As I sit down, boot up and log on, my mind slows down. All is not lost. Even if I am not close enough, I am closer now than ever before, and perhaps if my feelings for Mary Hain had not been real, I would not have got so close.

No, I must remain calm. I must remember what Janine and I spoke about at the library. I have to be one of them to learn anything of use, for it is only from inside the problem that a solution can be found, and I must find a solution.

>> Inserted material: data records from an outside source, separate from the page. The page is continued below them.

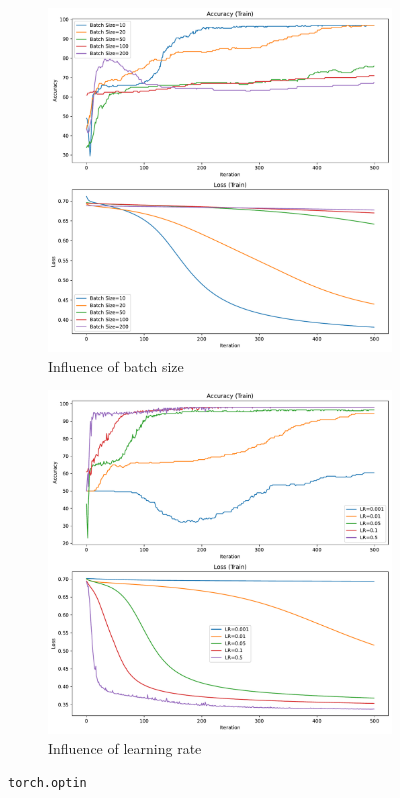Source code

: \begin{figure}[H]\ContinuedFloat
    \centering
    \begin{subfigure}{0.45\textwidth}
        \centering
        \includegraphics[width=\textwidth]{figs/NN/torchoptim_batchsize.pdf}
        \caption{Influence of batch size}
        \label{subfig:torchoptim_batchsize}
    \end{subfigure}
    \begin{subfigure}{0.45\textwidth}
        \centering
        \includegraphics[width=\textwidth]{figs/NN/torchoptim_lr.pdf}
        \caption{Influence of learning rate}
        \label{subfig:torchoptim_lr}
    \end{subfigure}
    \caption{\texttt{torch.optin} }
    \label{fig:torchoptim}
\end{figure}

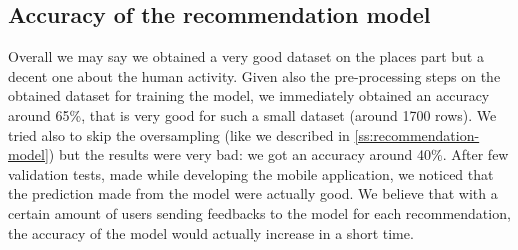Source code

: \documentclass[../../main]{subfiles}
\begin{document}
\subsection{Accuracy of the recommendation model}
\label{ss:accuracy-recommendation-model}

Overall we may say we obtained a very good dataset on the places part but a decent one about the human activity.
Given also the pre-processing steps on the obtained dataset for training the model, we immediately obtained an accuracy around 65\%, that is very good for such a small dataset (around 1700 rows).
We tried also to skip the oversampling (like we described in \ref{ss:recommendation-model}) but the results were very bad: we got an accuracy around 40\%.
After few validation tests, made while developing the mobile application, we noticed that the prediction made from the model were actually good.
We believe that with a certain amount of users sending feedbacks to the model for each recommendation, the accuracy of the model would actually increase in a short time.
\end{document}
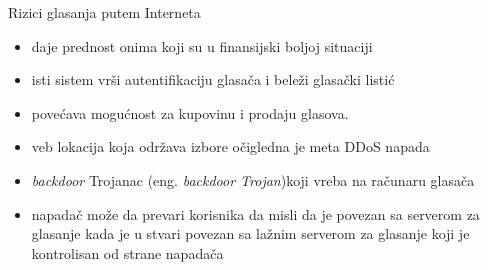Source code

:     
    \begin{frame}{Rizici glasanja putem Interneta}
    	\begin{itemize}
			\item daje prednost onima koji su u finansijski boljoj situaciji
			\item isti sistem vrši autentifikaciju glasača i beleži glasački listić
			\item povećava mogućnost za kupovinu i prodaju glasova.
			\item veb lokacija koja održava izbore očigledna je meta DDoS napada
			\item \textit{backdoor} Trojanac (eng. {\em backdoor Trojan})koji vreba na računaru glasača
			\item napadač može da prevari korisnika da misli da je povezan sa serverom za glasanje kada je u stvari povezan sa lažnim serverom za glasanje koji je kontrolisan od strane napadača	
		\end{itemize}
    \end{frame}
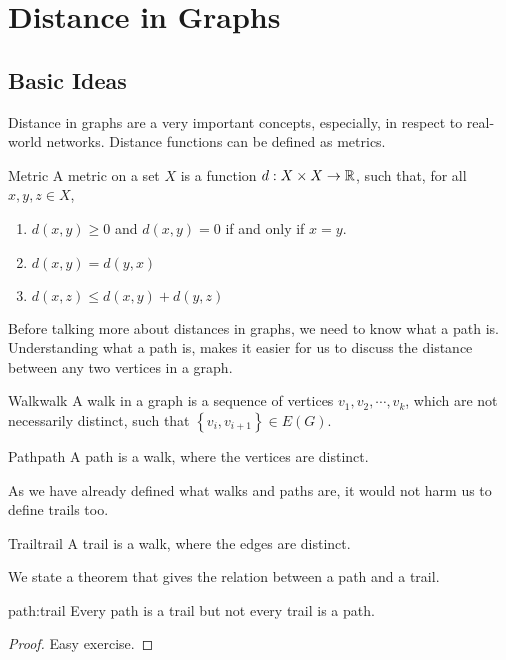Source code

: \documentclass[../basic_graph_theory.tex]{subfiles}
\begin{document}
\chapter{Distance in Graphs}
\setcounter{chapter}{2} %
\setcounter{section}{0}
\setcounter{equation}{0}
\setcounter{figure}{0}

\section{Basic Ideas}
Distance in graphs are a very important concepts, especially, in respect to real-world networks. Distance functions can be defined as metrics.

\begin{Def}{Metric}{}
  A metric on a set $X$ is a function $d:X \times X \rightarrow \mathbb{R}$, such that, for all $x,y,z \in X$,
  \begin{enumerate}
    \item $d(x,y) \ge 0$ and $d(x,y)=0$ if and only if $x=y$.
    \item $d(x,y)=d(y,x)$
    \item $d(x,z) \le d(x,y)+d(y,z)$
  \end{enumerate}
\end{Def}

Before talking more about distances in graphs, we need to know what a path is. Understanding what a path is, makes it easier for us to discuss the distance between any two vertices in a graph.

\begin{Def}{Walk}{walk}
  A walk in a graph is a sequence of vertices $v_1, v_2,\cdots, v_k$, which are not necessarily distinct, such that $\left\{ v_i, v_{i+1} \right\} \in E(G)$.
\end{Def}

\begin{Def}{Path}{path}
  A path is a walk, where the vertices are distinct.
\end{Def}

As we have already defined what walks and paths are, it would not harm us to define trails too.

\begin{Def}{Trail}{trail}
  A trail is a walk, where the edges are distinct.
\end{Def}

We state a theorem that gives the relation between a path and a trail.

\begin{Thm}{}{path:trail}
  Every path is a trail but not every trail is a path.
\end{Thm}
\begin{proof}
  Easy exercise.
\end{proof}
\end{document}
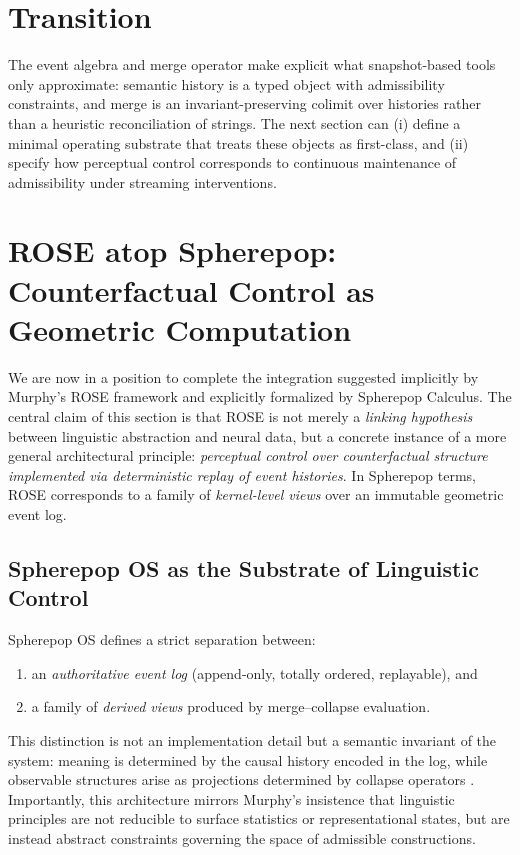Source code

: \documentclass[11pt]{article}
\begin{document}
\section{Transition}
The event algebra and merge operator make explicit what snapshot-based tools only approximate: semantic history is a typed object with admissibility constraints, and merge is an invariant-preserving colimit over histories rather than a heuristic reconciliation of strings. The next section can (i) define a minimal operating substrate that treats these objects as first-class, and (ii) specify how perceptual control corresponds to continuous maintenance of admissibility under streaming interventions.

\section{ROSE atop Spherepop: Counterfactual Control as Geometric Computation}

We are now in a position to complete the integration suggested implicitly by Murphy’s ROSE framework and explicitly formalized by Spherepop Calculus. The central claim of this section is that ROSE is not merely a \emph{linking hypothesis} between linguistic abstraction and neural data, but a concrete instance of a more general architectural principle: \emph{perceptual control over counterfactual structure implemented via deterministic replay of event histories}. In Spherepop terms, ROSE corresponds to a family of \emph{kernel-level views} over an immutable geometric event log.

\subsection{Spherepop OS as the Substrate of Linguistic Control}

Spherepop OS defines a strict separation between:
\begin{enumerate}
\item an \emph{authoritative event log} (append-only, totally ordered, replayable), and
\item a family of \emph{derived views} produced by merge--collapse evaluation.
\end{enumerate}

This distinction is not an implementation detail but a semantic invariant of the system: meaning is determined by the causal history encoded in the log, while observable structures arise as projections determined by collapse operators \cite{turn0file2}. Importantly, this architecture mirrors Murphy’s insistence that linguistic principles are not reducible to surface statistics or representational states, but are instead abstract constraints governing the space of admissible constructions.
\end{document}
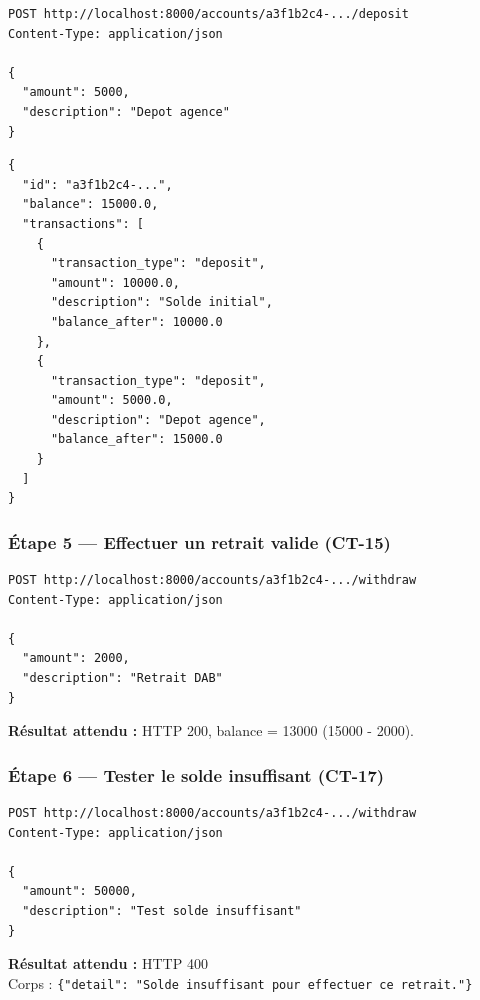 \documentclass[12pt,a4paper]{article}
\begin{document}
\begin{lstlisting}[style=bash, caption={Appel POST /accounts/\{id\}/deposit}]
POST http://localhost:8000/accounts/a3f1b2c4-.../deposit
Content-Type: application/json

{
  "amount": 5000,
  "description": "Depot agence"
}
\end{lstlisting}

\begin{lstlisting}[style=json, caption={Reponse attendue — HTTP 200, balance = 15000}]
{
  "id": "a3f1b2c4-...",
  "balance": 15000.0,
  "transactions": [
    {
      "transaction_type": "deposit",
      "amount": 10000.0,
      "description": "Solde initial",
      "balance_after": 10000.0
    },
    {
      "transaction_type": "deposit",
      "amount": 5000.0,
      "description": "Depot agence",
      "balance_after": 15000.0
    }
  ]
}
\end{lstlisting}

\subsubsection{Étape 5 — Effectuer un retrait valide (CT-15)}

\begin{lstlisting}[style=bash, caption={Appel POST /accounts/\{id\}/withdraw}]
POST http://localhost:8000/accounts/a3f1b2c4-.../withdraw
Content-Type: application/json

{
  "amount": 2000,
  "description": "Retrait DAB"
}
\end{lstlisting}

\begin{successbox}
\textbf{Résultat attendu :} HTTP 200, balance = 13000 (15000 - 2000).
\end{successbox}

\subsubsection{Étape 6 — Tester le solde insuffisant (CT-17)}

\begin{lstlisting}[style=bash, caption={Test CT-17 : retrait impossible}]
POST http://localhost:8000/accounts/a3f1b2c4-.../withdraw
Content-Type: application/json

{
  "amount": 50000,
  "description": "Test solde insuffisant"
}
\end{lstlisting}

\begin{dangerbox}
\textbf{Résultat attendu :} HTTP 400\\
Corps : \texttt{\{"detail": "Solde insuffisant pour effectuer ce retrait."\}}
\end{dangerbox}
\end{document}
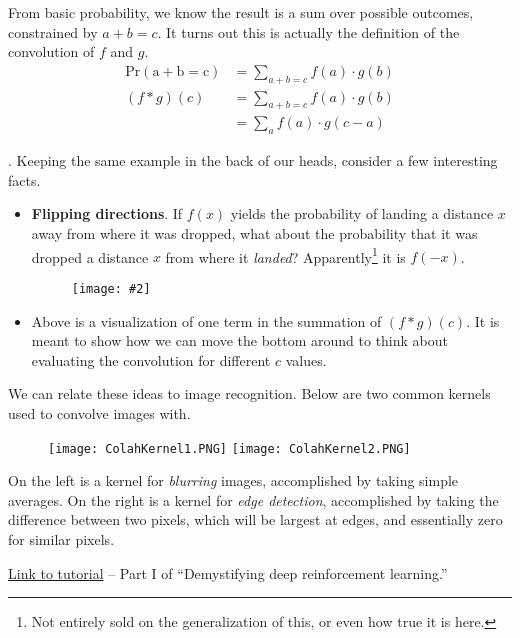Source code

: \documentclass[12pt]{article}
\newcommand\myfig[2][0.3\textwidth]{\begin{figure}[h!]\centering\texttt{[image: \#2]}\end{figure}}
\newcommand{\myspace}{\vspace{2\bigskipamount}}
\newcommand\p{\Needspace{10\baselineskip} \noindent}
\begin{document}
From basic probability, we know the result is a sum over possible outcomes, constrained by $a + b = c$. It turns out this is actually the definition of the convolution of $f$ and $g$. 
\begin{align}
	\mathrm{Pr(a + b = c)} &= \sum_{a + b = c} f(a) \cdot g(b) \\
	(f * g)(c) &= \sum_{a + b = c} f(a) \cdot g(b)\\
	&= \sum_a f(a) \cdot g(c - a)
\end{align}

\myspace
\p {}. Keeping the same example in the back of our heads, consider a few interesting facts. 
\begin{itemize}
	\item \textbf{Flipping directions}. If $f(x)$ yields the probability of landing a distance $x$ away from where it was dropped, what about the probability that it was dropped a distance $x$ from where it \textit{landed}? Apparently\footnote{Not entirely sold on the generalization of this, or even how true it is here.} it is $f(-x)$. 
	
	\myfig[0.3\textwidth]{ColahBall2.PNG}
	
	\item Above is a visualization of one term in the summation of $(f * g)(c)$. It is meant to show how we can move the bottom around to think about evaluating the convolution for different $c$ values. 
\end{itemize}
We can relate these ideas to image recognition. Below are two common kernels used to convolve images with. 
\begin{figure}[h!]
	\centering
	\texttt{[image: ColahKernel1.PNG]}
	\hspace{2.5cm}
	\texttt{[image: ColahKernel2.PNG]}
\end{figure}

On the left is a kernel for \textit{blurring} images, accomplished by taking simple averages. On the right is a kernel for \textit{edge detection}, accomplished by taking the difference between two pixels, which will be largest at edges, and essentially zero for similar pixels.



\href{https://www.nervanasys.com/demystifying-deep-reinforcement-learning/}{Link to tutorial} -- Part I of ``Demystifying deep reinforcement learning.'' \\
\end{document}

The screens whirr into action and I am greeted with the three familiar symbols of NewState: Ssc, an image of Our Leader Day’s welcoming face, and the OECS logo. The status box appears. I hit space bar and return, and the blank box shifts to the corner of each screen. Ordinarily I would be concerned about arousing suspicion, but I work for NewState. No one is watching me. They can’t be. They do not even expect me to log in – that’s the whole point.

I open up six windows: a chat room, a NewState video hosting webpage, a UGCP video page, a UGCP blog page, a real-world simulation page, and an online gaming site. I will send a message to my fellow runners. I will have to think carefully about what to send and how to send it, for though I may not be monitored here, they might be. At least, I must assume that they will be. Whatever Miss Mary Hain has said about giving the people what they want and never knowingly trapping someone inside, there is always collateral damage.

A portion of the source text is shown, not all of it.